Fish (Oreochromis niloticus) as a Model of Refractive Error Development
In these experiments, significant amounts of myopia, and hyperopia were induced within two weeks using goggles with lens inserts as in other higher vertebrate animal models, e.g. chicks. The results from form deprivation treatment also show that the sensitivity of tilapia eyes may be an age related effect during the emmetropization process. The larger the fish, the less hyperopic the fish eye, though the small eye artefact may be a factor. The susceptibility of the refractive development of the eye to the visual environment may be also linked to plasma hormone levels. It was found that induced refractive errors could be shifted in the hyperopic direction with high levels of thyroid hormones. Also, after 2 weeks of treatment with negative or positive lens/goggles, the tilapia retina becomes thinner or thicker, respectively.
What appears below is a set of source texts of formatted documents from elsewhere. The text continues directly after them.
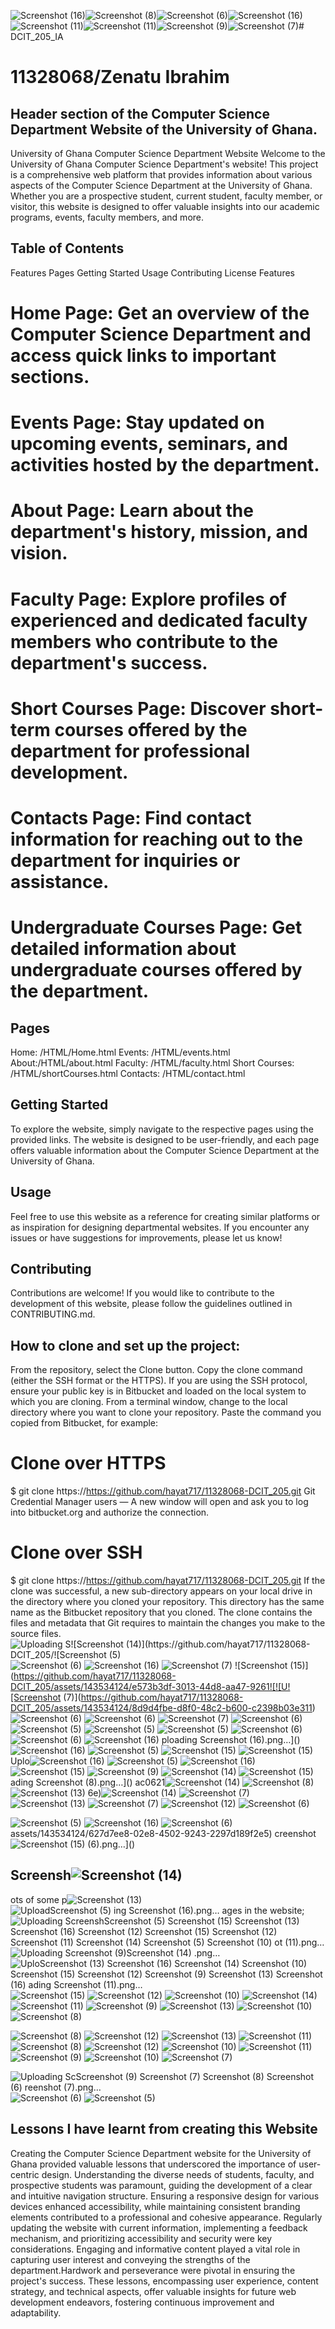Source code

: ![Screenshot (16)](https://github.com/hayat717/11328068-DCIT_205/assets/143534124/e61ace4c-f4d4-4796-a726-4f6594a3baf8)![Screenshot (8)](https://github.com/hayat717/11328068-DCIT_205/assets/143534124/a03fd349-1548-45df-a972-e86099bfb101)![Screenshot (6)](https://github.com/hayat717/11328068-DCIT_205/assets/143534124/f6dcd465-c965-42cd-bb9e-6eeebdb74d09)![Screenshot (16)](https://github.com/hayat717/11328068-DCIT_205/assets/143534124/8bc949d7-9801-42ee-a117-1acfb49035e0)![Screenshot (11)](https://github.com/hayat717/11328068-DCIT_205/assets/143534124/d39c7a64-cc0b-4a3b-a25e-01dd9178ca50)![Screenshot (11)](https://github.com/hayat717/11328068-DCIT_205/assets/143534124/f9438fbb-2727-4c58-958e-7843a55f417f)![Screenshot (9)](https://github.com/hayat717/11328068-DCIT_205/assets/143534124/556e72aa-b50e-486d-971b-795d938ec189)![Screenshot (7)](https://github.com/hayat717/11328068-DCIT_205/assets/143534124/f10649e5-9088-4da4-a239-573ac9242e9b)# DCIT_205_IA

# 11328068/Zenatu Ibrahim

## Header section of the  Computer Science Department Website of the University of Ghana.
University of Ghana Computer Science Department Website
Welcome to the University of Ghana Computer Science Department's website! This project is a comprehensive web platform that provides information about various aspects of the Computer Science Department at the University of Ghana. Whether you are a prospective student, current student, faculty member, or visitor, this website is designed to offer valuable insights into our academic programs, events, faculty members, and more.

## Table of Contents
Features
Pages
Getting Started
Usage
Contributing
License
Features
# Home Page: Get an overview of the Computer Science Department and access quick links to important sections.

# Events Page: Stay updated on upcoming events, seminars, and activities hosted by the department.

# About Page: Learn about the department's history, mission, and vision.

# Faculty Page: Explore profiles of experienced and dedicated faculty members who contribute to the department's success.

# Short Courses Page: Discover short-term courses offered by the department for professional development.

# Contacts Page: Find contact information for reaching out to the department for inquiries or assistance.

# Undergraduate Courses Page: Get detailed information about undergraduate courses offered by the department.

## Pages
Home: /HTML/Home.html
Events: /HTML/events.html
About:/HTML/about.html
Faculty: /HTML/faculty.html
Short Courses: /HTML/shortCourses.html
Contacts: /HTML/contact.html

## Getting Started
To explore the website, simply navigate to the respective pages using the provided links. The website is designed to be user-friendly, and each page offers valuable information about the Computer Science Department at the University of Ghana.

## Usage
Feel free to use this website as a reference for creating similar platforms or as inspiration for designing departmental websites. If you encounter any issues or have suggestions for improvements, please let us know!

## Contributing
Contributions are welcome! If you would like to contribute to the development of this website, please follow the guidelines outlined in CONTRIBUTING.md.

## How to clone and set up the project:

From the repository, select the Clone button.
Copy the clone command (either the SSH format or the HTTPS).
If you are using the SSH protocol, ensure your public key is in Bitbucket and loaded on the local system to which you are cloning.
From a terminal window, change to the local directory where you want to clone your repository.
Paste the command you copied from Bitbucket, for example:

# Clone over HTTPS

$ git clone https://https://github.com/hayat717/11328068-DCIT_205.git
Git Credential Manager users — A new window will open and ask you to log into bitbucket.org and authorize the connection.

# Clone over SSH

$ git clone https://https://github.com/hayat717/11328068-DCIT_205.git
If the clone was successful, a new sub-directory appears on your local drive in the directory where you cloned your repository. This directory has the same name as the Bitbucket repository that you cloned. The clone contains the files and metadata that Git requires to maintain the changes you make to the source files.
![Uploading S![Screenshot (14)](https://github.com/hayat717/11328068-DCIT_205/![Screenshot (5)](https://github.com/hayat717/11328068-DCIT_205/assets/143534124/395f1ebe-63e5-46ab-b6a3-29058e70d948)
![Screenshot (6)](https://github.com/hayat717/11328068-DCIT_205/assets/143534124/3efd06f9-7ea6-434f-9e4f-5f8d473ba8cf)
![Screenshot (16)](https://github.com/hayat717/11328068-DCIT_205/assets/143534124/312738b4-abf9-4af9-a8f1-ca7300b2d36a)
![Screenshot (7)](https://github.com/hayat717/11328068-DCIT_205/assets/143534124/8a64cea6-eccb-4496-9747-15130557e36e)
![Screenshot (15)](https://github.com/hayat717/11328068-DCIT_205/assets/143534124/e573b3df-3013-44d8-aa47-9261![![U![Screenshot (7)](https://github.com/hayat717/11328068-DCIT_205/assets/143534124/8d9d4fbe-d8f0-48c2-b600-c2398b03e311)
![Screenshot (6)](https://github.com/hayat717/11328068-DCIT_205/assets/143534124/40d2de09-0668-49f4-a76d-274286e0e34b)
![Screenshot (6)](https://github.com/hayat717/11328068-DCIT_205/assets/143534124/efb08308-937b-460f-af6f-b9eff48b72b3)
![Screenshot (7)](https://github.com/hayat717/11328068-DCIT_205/assets/143534124/131e3c07-c0c1-41f2-8873-c209ed92680f)
![Screenshot (6)](https://github.com/hayat717/11328068-DCIT_205/assets/143534124/c79140e4-64c1-486d-a411-359cc715d82e)
![Screenshot (5)](https://github.com/hayat717/11328068-DCIT_205/assets/143534124/cc3c1555-72d7-4fe5-abb8-55c3b1784fe9)
![Screenshot (5)](https://github.com/hayat717/11328068-DCIT_205/assets/143534124/390c6d0c-8008-4e08-932b-377cfa656d34)
![Screenshot (5)](https://github.com/hayat717/11328068-DCIT_205/assets/143534124/4ebb8a91-b53d-41e8-baaa-4323bd3953b6)
![Screenshot (6)](https://github.com/hayat717/11328068-DCIT_205/assets/143534124/c580ae8b-4dbe-468c-860b-f605a7e9dabe)
![Screenshot (6)](https://github.com/hayat717/11328068-DCIT_205/assets/143534124/733851aa-745d-4612-bace-0b2b5eb8f16d)
![Screenshot (16)](https://github.com/hayat717/11328068-DCIT_205/assets/143534124/99a60665-3b73-4a56-91ce-d35c6cad479c)
ploading Screenshot (16).png…]()
![Screenshot (16)](https://github.com/hayat717/11328068-DCIT_205/assets/143534124/fbf0fd7e-420b-411b-b5d9-9c8990214511)
![Screenshot (5)](https://github.com/hayat717/11328068-DCIT_205/assets/143534124/3db66ac3-3414-4ee1-b37c-77e3e30abb11)
![Screenshot (15)](https://github.com/hayat717/11328068-DCIT_205/assets/143534124/867594a3-2a20-49f9-8ae0-08529dd1b8ae)
![Screenshot (15)](https://github.com/hayat717/11328068-DCIT_205/assets/143534124/9171925a-0110-46c7-8aec-e89093a26d16)
Uplo![Screenshot (16)](https://github.com/hayat717/11328068-DCIT_205/assets/143534124/feba650e-e409-434e-89fd-1b22d3cd3555)
![Screenshot (5)](https://github.com/hayat717/11328068-DCIT_205/assets/143534124/86721567-b9e6-4c72-b282-6774c9bade77)
![Screenshot (16)](https://github.com/hayat717/11328068-DCIT_205/assets/143534124/8fe2cbe6-79c8-4252-9fa8-b6c2c89d7c26)
![Screenshot (15)](https://github.com/hayat717/11328068-DCIT_205/assets/143534124/e130dbaf-3bb1-48fd-bf4a-048aa2fa2399)
![Screenshot (9)](https://github.com/hayat717/11328068-DCIT_205/assets/143534124/82732abb-a054-45ef-93a8-7f23a53e37ee)
![Screenshot (14)](https://github.com/hayat717/11328068-DCIT_205/assets/143534124/459dc731-9c27-4c81-89f6-26dad36afee3)
![Screenshot (15)](https://github.com/hayat717/11328068-DCIT_205/assets/143534124/f6942a54-51e7-4cf1-90af-67a2ba27c07d)
ading Screenshot (8).png…]()
ac0621![Screenshot (14)](https://github.com/hayat717/11328068-DCIT_205/assets/143534124/570cde47-c18a-439f-99af-7266ce5bed3f)
![Screenshot (8)](https://github.com/hayat717/11328068-DCIT_205/assets/143534124/dc3849fd-6172-4f8b-b18d-1b7d4a18dbc0)
![Screenshot (13)](https://github.com/hayat717/11328068-DCIT_205/assets/143534124/63b2bf52-0a59-44a5-a7a8-c5cb6228ec84)
6e)![Screenshot (14)](https://github.com/hayat717/11328068-DCIT_205/assets/143534124/8ab7bde3-f202-4bbe-97af-7c3ad8fe4075)
![Screenshot (7)](https://github.com/hayat717/11328068-DCIT_205/assets/143534124/eaaf6297-7aa6-4d05-b839-86e8ab25f983)
![Screenshot (13)](https://github.com/hayat717/11328068-DCIT_205/assets/143534124/e519423b-5418-4687-a6b6-1bbab9ef2dc0)
![Screenshot (7)](https://github.com/hayat717/11328068-DCIT_205/assets/143534124/2beefc32-c51c-488b-abf7-619f12cfc6b9)
![Screenshot (12)](https://github.com/hayat717/11328068-DCIT_205/assets/143534124/2b24ce86-91b8-42b2-9669-a0153f311cec)
![Screenshot (6)](https://github.com/hayat717/11328068-DCIT_205/assets/143534124/a0a66198-4580-44e0-8b64-159f2a9f7666)

![Screenshot (5)](https://github.com/hayat717/11328068-DCIT_205/assets/143534124/40dbe400-8635-4adc-889a-ae90f41162f3)
![Screenshot (16)](https://github.com/hayat717/11328068-DCIT_205/assets/143534124/df65eb3a-df87-48af-b6ef-7bb4bff8a8cf)
![Screenshot (6)](https://github.com/hayat717/11328068-DCIT_205/assets/143534124/92503dbf-1bcb-462c-a434-cab0e3b98275)
assets/143534124/627d7ee8-02e8-4502-9243-2297d189f2e5)
creenshot![Screenshot (15)](https://github.com/hayat717/11328068-DCIT_205/assets/143534124/4d7cdb1a-c533-4324-9cf9-de5a9a3c3594)
 (6).png…]()

## Screensh![Screenshot (14)](https://github.com/hayat717/11328068-DCIT_205/assets/143534124/6eb63aac-1406-48d6-be3c-bc78c61aefd9)
ots of some p![Screenshot (13)](https://github.com/hayat717/11328068-DCIT_205/assets/143534124/9891b38f-affc-484b-9aab-3f235e814d81)
![Upload![Screenshot (5)](https://github.com/hayat717/11328068-DCIT_205/assets/143534124/45930d21-62d3-4d31-953f-7a7af28a7f58)
ing Screenshot (16).png…]()
ages in the website;
![Uploading Screensh![Screenshot (5)](https://github.com/hayat717/11328068-DCIT_205/assets/143534124/18fa2e3b-21e5-4469-b16a-8f1e6b37e706)
![Screenshot (15)](https://github.com/hayat717/11328068-DCIT_205/assets/143534124/29187a8d-4962-49ac-8654-4da3495613f7)
![Screenshot (13)](https://github.com/hayat717/11328068-DCIT_205/assets/143534124/6c1c19e6-7efa-4d5c-9bca-ad4fde89ef60)
![Screenshot (16)](https://github.com/hayat717/11328068-DCIT_205/assets/143534124/7fcc84c9-3dee-4da3-b436-b30a91016c65)
![Screenshot (12)](https://github.com/hayat717/11328068-DCIT_205/assets/143534124/f21465d9-ec9d-4761-aee8-d8bfb5adcf4c)
![Screenshot (15)](https://github.com/hayat717/11328068-DCIT_205/assets/143534124/f0f911b4-d0e6-47ea-b8ff-76fd881edd61)
![Screenshot (12)](https://github.com/hayat717/11328068-DCIT_205/assets/143534124/6ce44ef1-8b36-4fc6-88de-a00e8f7d5f03)
![Screenshot (11)](https://github.com/hayat717/11328068-DCIT_205/assets/143534124/e41874ba-e334-4ae8-8f3a-9665170153eb)
![Screenshot (14)](https://github.com/hayat717/11328068-DCIT_205/assets/143534124/b2630cda-4b67-4e1d-85c2-fb1e685d0339)
![Screenshot (5)](https://github.com/hayat717/11328068-DCIT_205/assets/143534124/3d4ca0aa-e0c0-46f1-9886-158f4ce45300)
![Screenshot (10)](https://github.com/hayat717/11328068-DCIT_205/assets/143534124/f2f63492-7173-418a-88ad-5f456ea7549c)
ot (11).png…]()
![Uploading Screenshot (9)![Screenshot (14)](https://github.com/hayat717/11328068-DCIT_205/assets/143534124/86c1e06f-e8f2-490b-80e8-527d4bca70e5)
.png…]()![Uplo![Screenshot (13)](https://github.com/hayat717/11328068-DCIT_205/assets/143534124/b651c245-e7ec-46f8-8298-e8bf598854fb)
![Screenshot (16)](https://github.com/hayat717/11328068-DCIT_205/assets/143534124/1c40077b-60c7-45f4-b0b7-dc7f910a4828)
![Screenshot (14)](https://github.com/hayat717/11328068-DCIT_205/assets/143534124/3a62c3ff-45d7-47ac-9535-cb55a6616ec9)
![Screenshot (10)](https://github.com/hayat717/11328068-DCIT_205/assets/143534124/80939f8a-9d77-44d0-afdd-841067d13471)
![Screenshot (15)](https://github.com/hayat717/11328068-DCIT_205/assets/143534124/3ed96b9e-15d2-41d1-b912-3168ac6d29db)
![Screenshot (12)](https://github.com/hayat717/11328068-DCIT_205/assets/143534124/08f78e50-3d44-41a0-97a9-0a8cb97dc91c)
![Screenshot (9)](https://github.com/hayat717/11328068-DCIT_205/assets/143534124/57c76991-daae-47eb-b275-d20dd92e1008)
![Screenshot (13)](https://github.com/hayat717/11328068-DCIT_205/assets/143534124/05e918a7-b52a-403f-b319-e1a4b6deeb58)
![Screenshot (16)](https://github.com/hayat717/11328068-DCIT_205/assets/143534124/e9a1e90e-44a5-45c8-95e3-65bd60e16760)
ading Screenshot (11).png…]()
![Screenshot (15)](https://github.com/hayat717/11328068-DCIT_205/assets/143534124/cbb60c99-5587-497b-8175-f18462036f71)
![Screenshot (12)](https://github.com/hayat717/11328068-DCIT_205/assets/143534124/7d4ba1f0-7bfe-4a27-b9e0-92746396e4ad)
![Screenshot (10)](https://github.com/hayat717/11328068-DCIT_205/assets/143534124/b8b28093-8779-426c-ba97-0eff28e5aa5c)
![Screenshot (14)](https://github.com/hayat717/11328068-DCIT_205/assets/143534124/9a14c82d-b2cd-4b09-89d7-f63c0aa5e1f4)
![Screenshot (11)](https://github.com/hayat717/11328068-DCIT_205/assets/143534124/47e08ae7-8ece-45ca-87d6-b6b7f801b7c2)
![Screenshot (9)](https://github.com/hayat717/11328068-DCIT_205/assets/143534124/9af5e414-9717-42c0-815c-5ba351315106)
![Screenshot (13)](https://github.com/hayat717/11328068-DCIT_205/assets/143534124/b27f6bf3-0038-4e9c-8eb9-18bad7eb02d3)
![Screenshot (10)](https://github.com/hayat717/11328068-DCIT_205/assets/143534124/c5847810-badb-4bb1-b33d-ec89c93004c7)
![Screenshot (8)](https://github.com/hayat717/11328068-DCIT_205/assets/143534124/8b1c9e0e-3680-4ac5-aa58-9c1929f99da2)


![Screenshot (8)](https://github.com/hayat717/11328068-DCIT_205/assets/143534124/88e09a0e-5d72-4daf-8301-ae1c89d5e33a)
![Screenshot (12)](https://github.com/hayat717/11328068-DCIT_205/assets/143534124/bc83551f-4cb8-46d8-9d40-e5433329b356)
![Screenshot (13)](https://github.com/hayat717/11328068-DCIT_205/assets/143534124/167458ef-f042-4525-8eda-4e722e4b85da)
![Screenshot (11)](https://github.com/hayat717/11328068-DCIT_205/assets/143534124/be378d26-7ec6-4acb-abec-1076bdf9d839)
![Screenshot (8)](https://github.com/hayat717/11328068-DCIT_205/assets/143534124/51229670-436f-40f8-ad26-2c997b46c07a)
![Screenshot (12)](https://github.com/hayat717/11328068-DCIT_205/assets/143534124/a42c2ac8-432a-4134-af14-178e86039718)
![Screenshot (10)](https://github.com/hayat717/11328068-DCIT_205/assets/143534124/d4f664d8-95ab-4ef8-90ab-119d3f2a3bec)
![Screenshot (11)](https://github.com/hayat717/11328068-DCIT_205/assets/143534124/62f33dcf-9a4b-4de0-b0ec-7e88e7046ecf)
![Screenshot (9)](https://github.com/hayat717/11328068-DCIT_205/assets/143534124/ac642138-6d01-4550-90c2-ac9a6c962a54)
![Screenshot (10)](https://github.com/hayat717/11328068-DCIT_205/assets/143534124/fd136c92-2ec2-4807-b9c2-3ba4996456f5)
![Screenshot (7)](https://github.com/hayat717/11328068-DCIT_205/assets/143534124/94943c0a-bb72-4670-9166-d42ff4d7fe9e)

![Uploading Sc![Screenshot (9)](https://github.com/hayat717/11328068-DCIT_205/assets/143534124/aee91801-2b21-4f8c-8864-880017b54b79)
![Screenshot (7)](https://github.com/hayat717/11328068-DCIT_205/assets/143534124/b680ca3d-b292-4961-9c1c-2e44b549ee8f)
![Screenshot (8)](https://github.com/hayat717/11328068-DCIT_205/assets/143534124/512f2a9c-1dc9-4f72-84fd-7e44e189d999)
![Screenshot (6)](https://github.com/hayat717/11328068-DCIT_205/assets/143534124/445f6d69-32b9-42f8-82a2-c9cb2085cd42)
reenshot (7).png…]()
![Screenshot (6)](https://github.com/hayat717/11328068-DCIT_205/assets/143534124/38808149-f84b-4b2e-911c-abb5c9d9f753)
![Screenshot (5)](https://github.com/hayat717/11328068-DCIT_205/assets/143534124/97fb6f6e-cfc9-4c89-b6b4-2c3911ab2d8a)


## Lessons I have learnt from creating this Website
Creating the Computer Science Department website for the University of Ghana provided valuable lessons that underscored the importance of user-centric design. Understanding the diverse needs of students, faculty, and prospective students was paramount, guiding the development of a clear and intuitive navigation structure. Ensuring a responsive design for various devices enhanced accessibility, while maintaining consistent branding elements contributed to a professional and cohesive appearance. Regularly updating the website with current information, implementing a feedback mechanism, and prioritizing accessibility and security were key considerations. Engaging and informative content played a vital role in capturing user interest and conveying the strengths of the department.Hardwork and perseverance  were pivotal in ensuring the project's success. These lessons, encompassing user experience, content strategy, and technical aspects, offer valuable insights for future web development endeavors, fostering continuous improvement and adaptability.






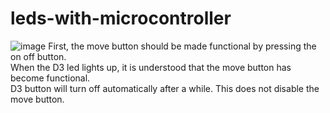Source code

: # leds-with-microcontroller
![image](https://user-images.githubusercontent.com/63459021/124104690-32965180-da6b-11eb-8955-8d2f1ed160d9.png)
First, the move button should be made functional by pressing the on off button. \
When the D3 led lights up, it is understood that the move button has become functional. \
D3 button will turn off automatically after a while. This does not disable the move button.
When the goggles are removed, the thickness of the retina changes within hours and gradually returns to normal. However, the circadian retinomotor movement is a complicating factor since it affects the retinal thickness measurement with OCT at some time points.
In conclusion, tilapia represent a good lower vertebrate model for myopia research, suggesting a universal mechanism of myopia development, which may involve systemic hormones and immediate, short term retinal responses.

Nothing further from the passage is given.